Another alternative used for not working with voltages close to the limit voltages of the components of the converter can be seen schematically in FIG. 4a. It consists of adding unrelated elements to the converter that reduce the direct current voltage of the photovoltaic generator from its open circuit voltage Voc to a safe value, after which the switching devices of the converter start to work. Thus, for example, part of the energy from the photovoltaic panels can be consumed in controlled resistors (also known as chopper).
However, the preceding solutions have several drawbacks.
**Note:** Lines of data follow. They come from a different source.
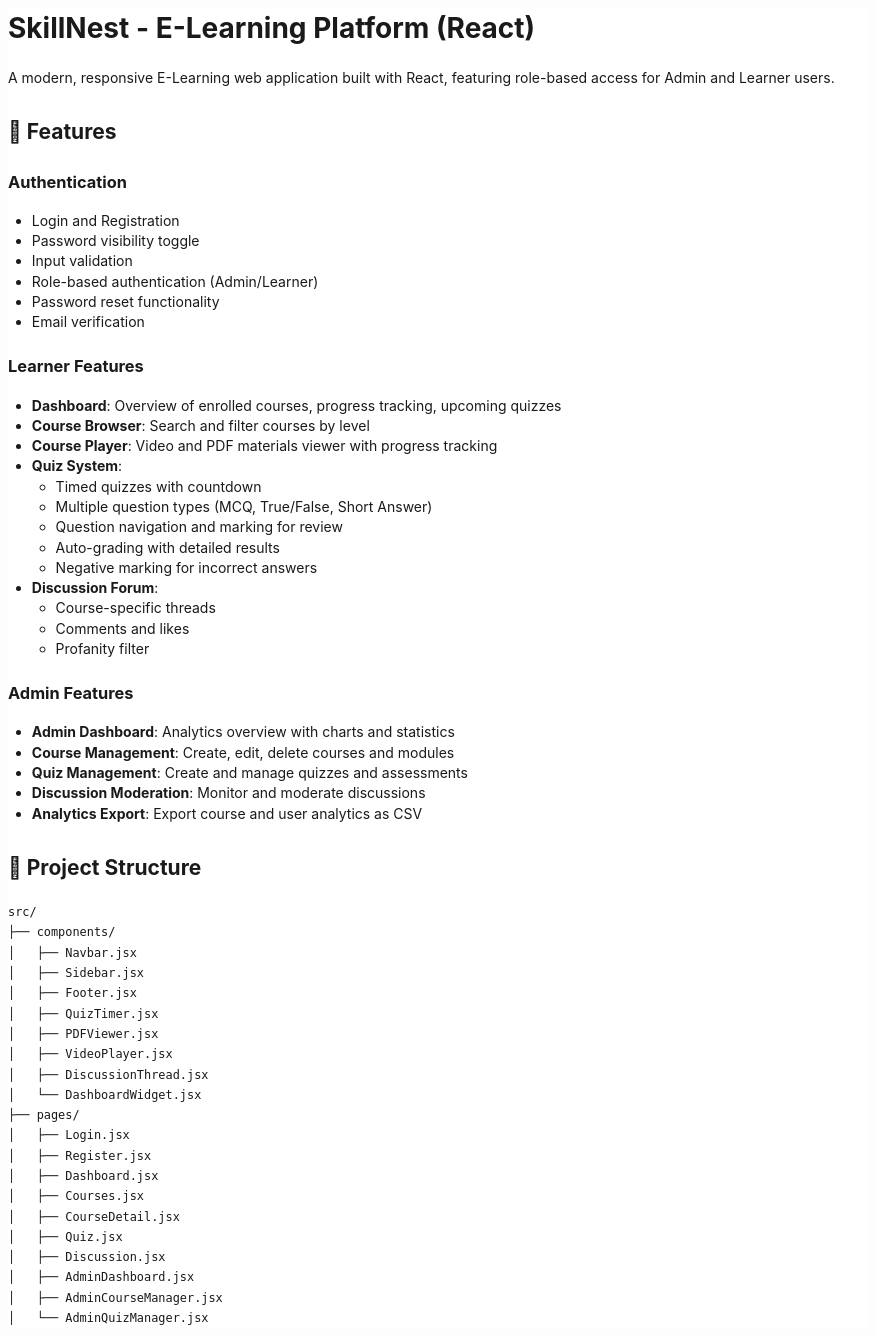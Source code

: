 # SkillNest - E-Learning Platform (React)

A modern, responsive E-Learning web application built with React, featuring role-based access for Admin and Learner users.

## 🚀 Features

### Authentication
- Login and Registration
- Password visibility toggle
- Input validation
- Role-based authentication (Admin/Learner)
- Password reset functionality
- Email verification

### Learner Features
- **Dashboard**: Overview of enrolled courses, progress tracking, upcoming quizzes
- **Course Browser**: Search and filter courses by level
- **Course Player**: Video and PDF materials viewer with progress tracking
- **Quiz System**: 
  - Timed quizzes with countdown
  - Multiple question types (MCQ, True/False, Short Answer)
  - Question navigation and marking for review
  - Auto-grading with detailed results
  - Negative marking for incorrect answers
- **Discussion Forum**: 
  - Course-specific threads
  - Comments and likes
  - Profanity filter

### Admin Features
- **Admin Dashboard**: Analytics overview with charts and statistics
- **Course Management**: Create, edit, delete courses and modules
- **Quiz Management**: Create and manage quizzes and assessments
- **Discussion Moderation**: Monitor and moderate discussions
- **Analytics Export**: Export course and user analytics as CSV

## 📁 Project Structure

```
src/
├── components/
│   ├── Navbar.jsx
│   ├── Sidebar.jsx
│   ├── Footer.jsx
│   ├── QuizTimer.jsx
│   ├── PDFViewer.jsx
│   ├── VideoPlayer.jsx
│   ├── DiscussionThread.jsx
│   └── DashboardWidget.jsx
├── pages/
│   ├── Login.jsx
│   ├── Register.jsx
│   ├── Dashboard.jsx
│   ├── Courses.jsx
│   ├── CourseDetail.jsx
│   ├── Quiz.jsx
│   ├── Discussion.jsx
│   ├── AdminDashboard.jsx
│   ├── AdminCourseManager.jsx
│   └── AdminQuizManager.jsx
```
One of them is the increase in the cost of the photovoltaic installation, and another is that they do not allow progressively increasing the output power, as is required by certain grid regulations.
So another method used in the state of the art for not working with voltages close to the limit voltages of the components of the converter is the method shown in FIG. 4b, which consists of integrating an auxiliary switching element or a linear power supply source that reduces the voltage of the photovoltaic generator between the photovoltaic generator and the converter.
Nevertheless, although such solutions can be useful in low-power installations, they are not useful in medium- and high-power installations because the losses produced in the auxiliary switching element are very high.
Finally, another also known and very widely used alternative method consists of using transistors with a higher voltage range. However, these solutions also have drawbacks such as the increase in losses of the converter and a significant increase in economic cost.
This problems herein considered for photovoltaic installations are also present in other generating systems such as, for example, wind power systems of the type depicted in FIGS. 5.1a, 5.1b and storage systems of the type depicted in FIGS. 5.2a, 5.2b, and 5.2c. 
More specifically:
FIG. 5.1a shows a wind power topology formed by a wind-power generator of the type called back-to-back formed by two converters, a first machine-side AC/DC converter and a second grid-side DC/AC converter.
FIG. 5.1b shows the power-voltage curve of the generator characteristic of a wind-power generator. The working point is usually in the voltages providing maximum power (Vmpp) but under certain circumstances working with higher voltages (close to the Voc) may be interesting.
FIG. 5.2a shows a storage system formed by an array of electrochemical cells forming the battery (BAT) and a converter which can be a DC/AC or DC/DC converter for connecting to single-phase alternating current voltage of the state of the art.
FIG. 5.2b shows a storage system formed by an array of electrochemical cells forming the battery (BAT) and a converter which can be a DC/AC or DC/DC converter for connecting to three-phase alternating current voltage of the state of the art.
FIG. 5.2c shows a diagram showing the evolution of the current (I) and voltage (V) in different operating stages of the battery (discharge, constant current charging, constant voltage charging, float, equalization). As can be seen, during the equalization stage the voltage of the array of electrochemical cells forming the battery (BAT) is higher than in the usual operating stages (discharge, constant current charging, constant voltage charging, float).
Therefore, a control system for any type of converter (DC/DC or DC/AC or AC/DC) which further has switching devices working with direct current voltages close to the breakdown voltages is necessary in the state of the art.